The parties hope to see the new law in place in time for the Tokyo Metropolitan Assembly's election to be held on July 4.

Coronavirus carriers without severe symptoms and people who have had close contact with carriers are required to stay inside accommodation for such people or their own homes for isolation. It would, therefore, be difficult for them to visit polling stations.

At an executive meeting of a special committee of the House of Representatives, the lower chamber of the Diet, Japan's parliament, the ruling and opposition parties broadly agreed to take necessary legislative action during the current Diet session ending in June, in order to protect the right of such people to vote.

According to an outline of a planned bill presented by the ruling Liberal Democratic Party, voting by mail will be granted as an exceptional measure to coronavirus carriers and people with close contact with carriers staying in hotels or at home for isolation.

Among opposition parties, the Constitutional Democratic Party of Japan, Nippon Ishin no Kai (Japan Innovation Party) and the Democratic Party for the People have drawn up their own draft bills.

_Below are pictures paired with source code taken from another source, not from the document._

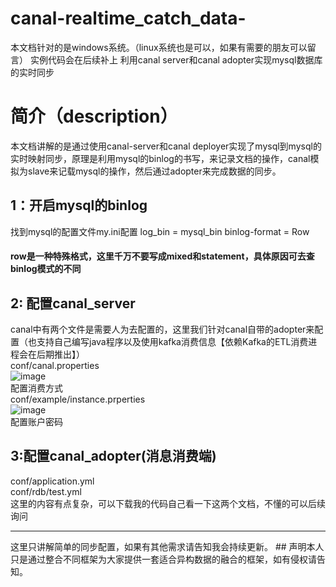 # canal-realtime_catch_data-
本文档针对的是windows系统。（linux系统也是可以，如果有需要的朋友可以留言）
实例代码会在后续补上
利用canal server和canal adopter实现mysql数据库的实时同步
# 简介（description）
本文档讲解的是通过使用canal-server和canal deployer实现了mysql到mysql的实时映射同步，原理是利用mysql的binlog的书写，来记录文档的操作，canal模拟为slave来记载mysql的操作，然后通过adopter来完成数据的同步。
## 1：开启mysql的binlog
找到mysql的配置文件my.ini配置
log_bin = mysql_bin
binlog-format = Row
#### row是一种特殊格式，这里千万不要写成mixed和statement，具体原因可去查binlog模式的不同
## 2: 配置canal_server
canal中有两个文件是需要人为去配置的，这里我们针对canal自带的adopter来配置（也支持自己编写java程序以及使用kafka消费信息【依赖Kafka的ETL消费进程会在后期推出】）</br>
conf/canal.properties </br>
![image](https://user-images.githubusercontent.com/52804241/127943049-63b0f70f-b44b-4d12-970b-754331f13a1a.png)</br>
配置消费方式 </br>
conf/example/instance.prperties</br>
![image](https://user-images.githubusercontent.com/52804241/127943116-32e1cdc0-0100-4d2f-949a-7210954e5334.png)</br>
配置账户密码</br>

## 3:配置canal_adopter(消息消费端)</br>
conf/application.yml</br>
conf/rdb/test.yml</br>
这里的内容有点复杂，可以下载我的代码自己看一下这两个文档，不懂的可以后续询问</br>

<hr>
这里只讲解简单的同步配置，如果有其他需求请告知我会持续更新。</ br>
## 声明本人只是通过整合不同框架为大家提供一套适合异构数据的融合的框架，如有侵权请告知。

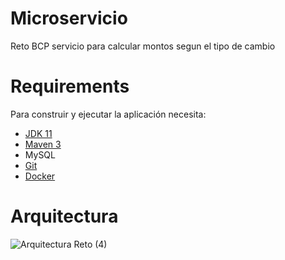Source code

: # Microservicio
Reto BCP servicio para calcular montos segun el tipo de cambio

# Requirements
Para construir y ejecutar la aplicación necesita:
- [JDK 11](https://www.oracle.com/java/technologies/javase/jdk11-archive-downloads.html)
- [Maven 3](https://maven.apache.org)
- MySQL
- [Git](https://git-scm.com/downloads)
- [Docker](https://docs.docker.com/desktop/windows/install/)

# Arquitectura
![Arquitectura Reto (4)](https://user-images.githubusercontent.com/24393853/161770167-0f51dcfe-6c9a-4402-a0a2-28e185e21478.png)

The ruling and opposition sides will hold a meeting next week, hoping to accelerate efforts to integrate their proposals, informed sources said.

At the day's executive meeting, Takeshi Iwaya, acting head of the LDP's Research Commission on the Election System, sought cooperation from other parties.

A postal vote system was introduced in Japan soon after the end of World War II. But it was abolished due to a series of fraudulent practices.

Postal voting is currently granted mainly to people with severe disabilities.

In the upcoming talks between the ruling and opposition camps, how to prevent voting fraud is likely to be a key issue.